START Records provided

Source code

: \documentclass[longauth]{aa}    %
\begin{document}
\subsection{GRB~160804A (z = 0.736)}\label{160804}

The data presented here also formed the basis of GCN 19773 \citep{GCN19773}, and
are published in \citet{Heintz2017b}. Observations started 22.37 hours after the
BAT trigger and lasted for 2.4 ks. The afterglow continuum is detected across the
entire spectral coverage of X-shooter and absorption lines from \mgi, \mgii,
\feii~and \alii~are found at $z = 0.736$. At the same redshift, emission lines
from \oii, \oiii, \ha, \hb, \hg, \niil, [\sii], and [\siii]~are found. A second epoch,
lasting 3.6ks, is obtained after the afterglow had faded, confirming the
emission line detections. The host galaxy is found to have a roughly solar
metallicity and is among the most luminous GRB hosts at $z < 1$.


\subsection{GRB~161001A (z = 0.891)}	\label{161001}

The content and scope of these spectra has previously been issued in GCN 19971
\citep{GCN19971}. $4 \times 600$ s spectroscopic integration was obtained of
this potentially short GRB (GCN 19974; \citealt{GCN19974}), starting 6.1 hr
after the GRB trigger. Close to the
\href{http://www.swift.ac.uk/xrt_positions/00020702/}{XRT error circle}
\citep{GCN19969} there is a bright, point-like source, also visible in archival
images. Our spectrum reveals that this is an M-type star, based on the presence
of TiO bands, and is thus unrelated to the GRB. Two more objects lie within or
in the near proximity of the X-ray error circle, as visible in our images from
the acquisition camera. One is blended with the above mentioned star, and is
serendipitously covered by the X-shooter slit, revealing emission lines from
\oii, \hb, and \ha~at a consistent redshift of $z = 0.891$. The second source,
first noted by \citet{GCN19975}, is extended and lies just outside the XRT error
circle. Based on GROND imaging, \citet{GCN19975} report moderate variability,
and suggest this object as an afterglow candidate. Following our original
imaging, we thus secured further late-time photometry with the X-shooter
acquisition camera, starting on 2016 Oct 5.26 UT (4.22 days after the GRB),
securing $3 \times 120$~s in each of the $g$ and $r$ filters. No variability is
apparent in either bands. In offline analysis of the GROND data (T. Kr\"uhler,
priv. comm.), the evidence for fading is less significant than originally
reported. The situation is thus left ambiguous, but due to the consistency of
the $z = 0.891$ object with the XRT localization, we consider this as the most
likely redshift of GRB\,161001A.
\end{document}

END Records provided

- Task objective -
Restate, word for word and without additions, every line from the top of the listing above through the line that contains "apparent in either".

- Result for this task -
Source code

: \documentclass[longauth]{aa}    %
\begin{document}
\subsection{GRB~160804A (z = 0.736)}\label{160804}

The data presented here also formed the basis of GCN 19773 \citep{GCN19773}, and
are published in \citet{Heintz2017b}. Observations started 22.37 hours after the
BAT trigger and lasted for 2.4 ks. The afterglow continuum is detected across the
entire spectral coverage of X-shooter and absorption lines from \mgi, \mgii,
\feii~and \alii~are found at $z = 0.736$. At the same redshift, emission lines
from \oii, \oiii, \ha, \hb, \hg, \niil, [\sii], and [\siii]~are found. A second epoch,
lasting 3.6ks, is obtained after the afterglow had faded, confirming the
emission line detections. The host galaxy is found to have a roughly solar
metallicity and is among the most luminous GRB hosts at $z < 1$.


\subsection{GRB~161001A (z = 0.891)}	\label{161001}

The content and scope of these spectra has previously been issued in GCN 19971
\citep{GCN19971}. $4 \times 600$ s spectroscopic integration was obtained of
this potentially short GRB (GCN 19974; \citealt{GCN19974}), starting 6.1 hr
after the GRB trigger. Close to the
\href{http://www.swift.ac.uk/xrt_positions/00020702/}{XRT error circle}
\citep{GCN19969} there is a bright, point-like source, also visible in archival
images. Our spectrum reveals that this is an M-type star, based on the presence
of TiO bands, and is thus unrelated to the GRB. Two more objects lie within or
in the near proximity of the X-ray error circle, as visible in our images from
the acquisition camera. One is blended with the above mentioned star, and is
serendipitously covered by the X-shooter slit, revealing emission lines from
\oii, \hb, and \ha~at a consistent redshift of $z = 0.891$. The second source,
first noted by \citet{GCN19975}, is extended and lies just outside the XRT error
circle. Based on GROND imaging, \citet{GCN19975} report moderate variability,
and suggest this object as an afterglow candidate. Following our original
imaging, we thus secured further late-time photometry with the X-shooter
acquisition camera, starting on 2016 Oct 5.26 UT (4.22 days after the GRB),
securing $3 \times 120$~s in each of the $g$ and $r$ filters. No variability is
apparent in either bands. In offline analysis of the GROND data (T. Kr\"uhler,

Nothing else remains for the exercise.